Since joining the U of I faculty, Nelson has collaborated with faculty in MCB and units and disciplines across campus: engineering, food science, human nutrition, and more. He also has appointments with IGB and with the Cancer Center at Illinois.
“As we started our lab here, we found that immune cells are particularly susceptible to perturbations in cholesterol homeostasis and cholesterol metabolism. That was really intriguing to us because in theory, the immune system has the capacity to attack and eradicate cancer. If we can figure out how to turn the immune system on in just the right way, we should be able to engage it in a cancer patient and have that take care of the cancer completely.”
“The problem is cancer cells have figured out how to turn off the immune system or even worse, use it to help them rather than eradicate them.”
In recent years members of the Nelson Lab have been focused on how cholesterol homeostasis and cholesterol metabolism can be used to retrain the immune system into attacking cancer cells rather than helping them. And they have been making some progress toward achieving this goal. (Read more.)
“I have an amazing team of graduate students, postdoctoral associates, research technicians, and several undergraduate researchers. Together we all share the same vision of treating and eventually eradicating this disease altogether. And it's my pleasure to oversee what they're doing and help guide them towards the best experiments and how to interpret data.”
Cancer research advocates also continually inspire him. He meets monthly with the Cancer Research Advocacy Group, which is comprised of cancer survivors and those affected by cancer.

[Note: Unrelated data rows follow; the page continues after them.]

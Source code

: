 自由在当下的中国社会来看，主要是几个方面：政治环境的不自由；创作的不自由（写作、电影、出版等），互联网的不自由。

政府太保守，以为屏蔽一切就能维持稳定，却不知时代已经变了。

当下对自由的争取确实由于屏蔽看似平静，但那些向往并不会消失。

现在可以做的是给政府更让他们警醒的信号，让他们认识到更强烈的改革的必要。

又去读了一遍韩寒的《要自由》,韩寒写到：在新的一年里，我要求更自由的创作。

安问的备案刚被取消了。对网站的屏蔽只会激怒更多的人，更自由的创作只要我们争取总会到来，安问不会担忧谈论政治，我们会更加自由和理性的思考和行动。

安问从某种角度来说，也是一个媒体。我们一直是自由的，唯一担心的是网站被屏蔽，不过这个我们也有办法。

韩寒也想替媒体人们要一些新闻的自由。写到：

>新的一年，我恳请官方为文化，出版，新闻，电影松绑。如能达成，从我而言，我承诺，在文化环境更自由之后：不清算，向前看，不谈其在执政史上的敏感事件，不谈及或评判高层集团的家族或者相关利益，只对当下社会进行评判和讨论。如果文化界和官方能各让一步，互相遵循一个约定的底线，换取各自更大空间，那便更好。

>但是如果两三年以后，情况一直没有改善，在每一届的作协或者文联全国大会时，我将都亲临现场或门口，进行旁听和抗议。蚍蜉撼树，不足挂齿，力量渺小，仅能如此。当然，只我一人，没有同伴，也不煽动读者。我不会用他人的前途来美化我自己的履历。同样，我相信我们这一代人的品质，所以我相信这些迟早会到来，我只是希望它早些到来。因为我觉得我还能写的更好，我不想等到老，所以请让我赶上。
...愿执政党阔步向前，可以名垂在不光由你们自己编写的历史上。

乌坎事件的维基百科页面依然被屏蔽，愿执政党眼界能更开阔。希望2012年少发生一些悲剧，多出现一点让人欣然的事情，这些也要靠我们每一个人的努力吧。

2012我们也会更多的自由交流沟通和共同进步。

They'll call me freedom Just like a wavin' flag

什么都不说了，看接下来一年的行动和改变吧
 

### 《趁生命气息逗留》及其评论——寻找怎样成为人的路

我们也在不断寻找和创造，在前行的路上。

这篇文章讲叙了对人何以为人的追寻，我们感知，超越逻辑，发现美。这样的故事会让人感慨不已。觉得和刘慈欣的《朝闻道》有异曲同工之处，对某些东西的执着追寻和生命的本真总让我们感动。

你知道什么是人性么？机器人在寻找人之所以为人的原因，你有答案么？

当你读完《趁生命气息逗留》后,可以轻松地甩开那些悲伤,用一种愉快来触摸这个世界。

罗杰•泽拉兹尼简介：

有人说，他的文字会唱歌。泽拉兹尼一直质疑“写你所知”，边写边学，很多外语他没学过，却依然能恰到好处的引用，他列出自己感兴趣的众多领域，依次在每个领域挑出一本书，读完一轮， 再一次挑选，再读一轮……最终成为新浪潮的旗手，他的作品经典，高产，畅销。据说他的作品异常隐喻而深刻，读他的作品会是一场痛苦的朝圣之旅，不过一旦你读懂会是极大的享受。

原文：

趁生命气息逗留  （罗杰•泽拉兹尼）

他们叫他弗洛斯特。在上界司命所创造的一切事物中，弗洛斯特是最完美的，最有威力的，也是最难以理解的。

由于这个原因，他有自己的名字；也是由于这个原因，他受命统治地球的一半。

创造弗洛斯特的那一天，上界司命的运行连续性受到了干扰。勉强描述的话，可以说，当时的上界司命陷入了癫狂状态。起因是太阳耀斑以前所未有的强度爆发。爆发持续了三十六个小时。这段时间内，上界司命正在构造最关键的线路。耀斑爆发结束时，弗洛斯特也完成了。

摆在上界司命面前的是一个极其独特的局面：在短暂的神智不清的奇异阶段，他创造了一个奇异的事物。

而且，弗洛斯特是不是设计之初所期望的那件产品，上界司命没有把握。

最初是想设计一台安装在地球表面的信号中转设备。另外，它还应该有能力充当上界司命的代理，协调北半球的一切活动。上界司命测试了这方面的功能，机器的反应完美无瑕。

“They tell me what needs are not currently being met in the clinic and educate us on what it is really like taking current cancer treatment. Our goal is to research ways to fill those gaps.”
Looking ahead to the next stage of his research enterprise, Nelson aims to develop molecules and biological products, or biologics such as antibodies, to treat specific cancer subtypes. In the future, a patient and their doctor can review the data about the disease, their specific situation and really personalize the treatment approach.
“We need to develop more therapies and more treatment options for patients so that they do have choice and they can choose the drug that's going to give them the best quality of life and hopefully the longest,” Nelson said.